Here we address bias and causality, beginning with the bias against failure in the existing science of science research. Because the data available to us is mostly on published papers, we necessarily disregard the role that failure plays in a scientific career. This could be framed as a surviorship bias, where the “surviving” papers are those that make it to publication. This same issue can be seen as a flaw in our current definition of impact, since our use of citation counts keeps a focus on success in the discipline. We explore the drawbacks and upsides of variants on citation counts, including altmetrics like page views. We also look at how possible ways to expand the science of science to include unobservable factors, as we saw in the case of the credibility revolution in economics. Using randomized controlled trials and natural experiments, the science of science could explore causality more deeply. Given the tension between certainty and generalizability, both experimental and observational insights are important to our understanding of how science works.

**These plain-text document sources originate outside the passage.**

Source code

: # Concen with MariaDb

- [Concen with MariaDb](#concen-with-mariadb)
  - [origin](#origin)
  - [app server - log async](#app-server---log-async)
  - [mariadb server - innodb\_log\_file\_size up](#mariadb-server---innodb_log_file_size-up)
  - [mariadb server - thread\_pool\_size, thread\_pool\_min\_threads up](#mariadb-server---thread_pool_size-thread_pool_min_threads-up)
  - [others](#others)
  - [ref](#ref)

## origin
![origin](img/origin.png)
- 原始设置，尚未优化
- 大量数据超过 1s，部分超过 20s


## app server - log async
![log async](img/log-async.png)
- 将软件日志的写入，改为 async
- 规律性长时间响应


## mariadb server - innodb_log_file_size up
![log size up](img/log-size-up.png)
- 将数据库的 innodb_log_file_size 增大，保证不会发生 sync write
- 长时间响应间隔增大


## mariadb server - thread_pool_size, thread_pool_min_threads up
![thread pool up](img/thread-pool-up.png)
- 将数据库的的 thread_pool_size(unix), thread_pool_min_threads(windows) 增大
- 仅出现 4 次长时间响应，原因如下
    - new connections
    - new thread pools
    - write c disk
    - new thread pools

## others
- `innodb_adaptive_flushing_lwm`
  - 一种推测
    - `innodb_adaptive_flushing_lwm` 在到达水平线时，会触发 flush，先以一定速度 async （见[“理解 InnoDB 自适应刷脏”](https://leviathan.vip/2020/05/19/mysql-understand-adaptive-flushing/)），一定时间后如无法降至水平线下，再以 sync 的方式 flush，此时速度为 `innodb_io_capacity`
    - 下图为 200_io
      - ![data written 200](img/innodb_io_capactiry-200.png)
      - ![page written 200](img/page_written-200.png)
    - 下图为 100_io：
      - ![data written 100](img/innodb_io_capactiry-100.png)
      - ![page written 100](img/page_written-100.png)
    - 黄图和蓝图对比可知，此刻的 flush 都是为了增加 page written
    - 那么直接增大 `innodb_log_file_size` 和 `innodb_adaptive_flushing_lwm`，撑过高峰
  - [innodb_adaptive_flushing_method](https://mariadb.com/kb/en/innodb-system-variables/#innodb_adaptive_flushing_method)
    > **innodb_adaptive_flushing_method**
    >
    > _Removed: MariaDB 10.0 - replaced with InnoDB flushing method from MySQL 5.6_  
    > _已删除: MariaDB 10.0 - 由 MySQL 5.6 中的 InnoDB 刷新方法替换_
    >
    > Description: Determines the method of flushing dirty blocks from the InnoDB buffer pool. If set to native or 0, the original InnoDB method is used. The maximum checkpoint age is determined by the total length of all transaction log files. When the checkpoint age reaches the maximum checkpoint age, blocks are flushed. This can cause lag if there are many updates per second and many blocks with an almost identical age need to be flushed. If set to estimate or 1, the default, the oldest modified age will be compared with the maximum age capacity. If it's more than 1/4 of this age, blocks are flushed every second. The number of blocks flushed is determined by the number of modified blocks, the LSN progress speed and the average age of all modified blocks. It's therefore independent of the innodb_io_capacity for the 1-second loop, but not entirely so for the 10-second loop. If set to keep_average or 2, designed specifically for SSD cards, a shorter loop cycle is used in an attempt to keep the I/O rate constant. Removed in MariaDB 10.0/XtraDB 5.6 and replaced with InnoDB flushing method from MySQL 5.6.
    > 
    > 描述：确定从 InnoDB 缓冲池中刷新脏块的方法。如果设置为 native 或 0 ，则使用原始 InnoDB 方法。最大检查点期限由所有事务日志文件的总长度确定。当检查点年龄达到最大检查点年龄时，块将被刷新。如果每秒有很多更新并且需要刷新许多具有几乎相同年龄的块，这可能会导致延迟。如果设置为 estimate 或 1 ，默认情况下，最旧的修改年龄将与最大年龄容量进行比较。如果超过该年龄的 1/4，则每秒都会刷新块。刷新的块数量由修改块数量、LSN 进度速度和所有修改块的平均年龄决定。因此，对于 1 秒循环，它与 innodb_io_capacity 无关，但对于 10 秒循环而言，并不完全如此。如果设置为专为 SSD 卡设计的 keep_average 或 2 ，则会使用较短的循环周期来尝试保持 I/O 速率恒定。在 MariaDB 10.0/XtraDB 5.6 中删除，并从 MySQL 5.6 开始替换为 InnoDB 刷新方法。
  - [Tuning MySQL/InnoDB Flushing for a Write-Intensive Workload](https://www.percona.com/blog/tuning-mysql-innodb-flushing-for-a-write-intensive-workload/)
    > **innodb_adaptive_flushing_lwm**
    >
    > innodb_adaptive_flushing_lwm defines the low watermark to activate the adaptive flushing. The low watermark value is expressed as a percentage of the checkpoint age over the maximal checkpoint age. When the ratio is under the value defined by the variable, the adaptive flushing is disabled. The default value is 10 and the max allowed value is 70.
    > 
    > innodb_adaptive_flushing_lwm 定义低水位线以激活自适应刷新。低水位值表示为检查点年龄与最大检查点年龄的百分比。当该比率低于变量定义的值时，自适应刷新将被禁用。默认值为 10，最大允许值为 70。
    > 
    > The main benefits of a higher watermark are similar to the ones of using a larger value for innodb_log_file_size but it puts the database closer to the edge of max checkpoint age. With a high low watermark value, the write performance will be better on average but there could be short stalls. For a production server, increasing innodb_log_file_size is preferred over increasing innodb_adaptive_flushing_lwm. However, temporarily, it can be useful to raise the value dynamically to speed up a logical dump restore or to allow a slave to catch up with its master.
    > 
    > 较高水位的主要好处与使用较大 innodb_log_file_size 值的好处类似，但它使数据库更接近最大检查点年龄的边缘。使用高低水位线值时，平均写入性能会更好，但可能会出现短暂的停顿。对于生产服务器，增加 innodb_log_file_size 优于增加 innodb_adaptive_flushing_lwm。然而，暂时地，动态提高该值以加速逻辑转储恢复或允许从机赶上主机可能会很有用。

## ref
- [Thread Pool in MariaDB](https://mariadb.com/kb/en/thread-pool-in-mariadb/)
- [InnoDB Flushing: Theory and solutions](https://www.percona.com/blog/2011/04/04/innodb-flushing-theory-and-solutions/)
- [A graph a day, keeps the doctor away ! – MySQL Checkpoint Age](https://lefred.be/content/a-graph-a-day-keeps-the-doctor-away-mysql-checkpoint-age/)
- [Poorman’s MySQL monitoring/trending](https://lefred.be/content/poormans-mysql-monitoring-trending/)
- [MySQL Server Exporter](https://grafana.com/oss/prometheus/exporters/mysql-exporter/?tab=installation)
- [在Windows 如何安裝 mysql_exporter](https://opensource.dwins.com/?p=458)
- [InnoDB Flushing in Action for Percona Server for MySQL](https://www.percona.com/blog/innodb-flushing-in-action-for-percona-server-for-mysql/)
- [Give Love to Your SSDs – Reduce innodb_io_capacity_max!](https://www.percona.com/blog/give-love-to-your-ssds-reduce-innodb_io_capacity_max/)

While there is plenty of information available about the luminaries of science, here we discuss the relative lack of information about ordinary researchers. Luckily, because of recent advances in name disambiguation, the career histories of everyday scientists can now be analyzed, changing the way we think about scientific creativity entirely. We describe how the process of shuffling a career – moving the works a scientist publishes around randomly in time – helped us discover what we call the “random impact rule,” which dictates that, when we adjust for productivity, the highest impact work in a career can occur at any time. We also see that the probability of landmark work follows a cumulative distribution, meaning that the random impact rule holds true not just for the highest impact work in any career but also for other important works, too. While there is precedent for this rule in the literature – Simonton proposed the “constant probability of success” model in the 1970s – until recently we didn’t have the data on hand to test it. The random impact rule allows us to decouple age and creativity, instead linking periods of high productivity to creative breakthroughs.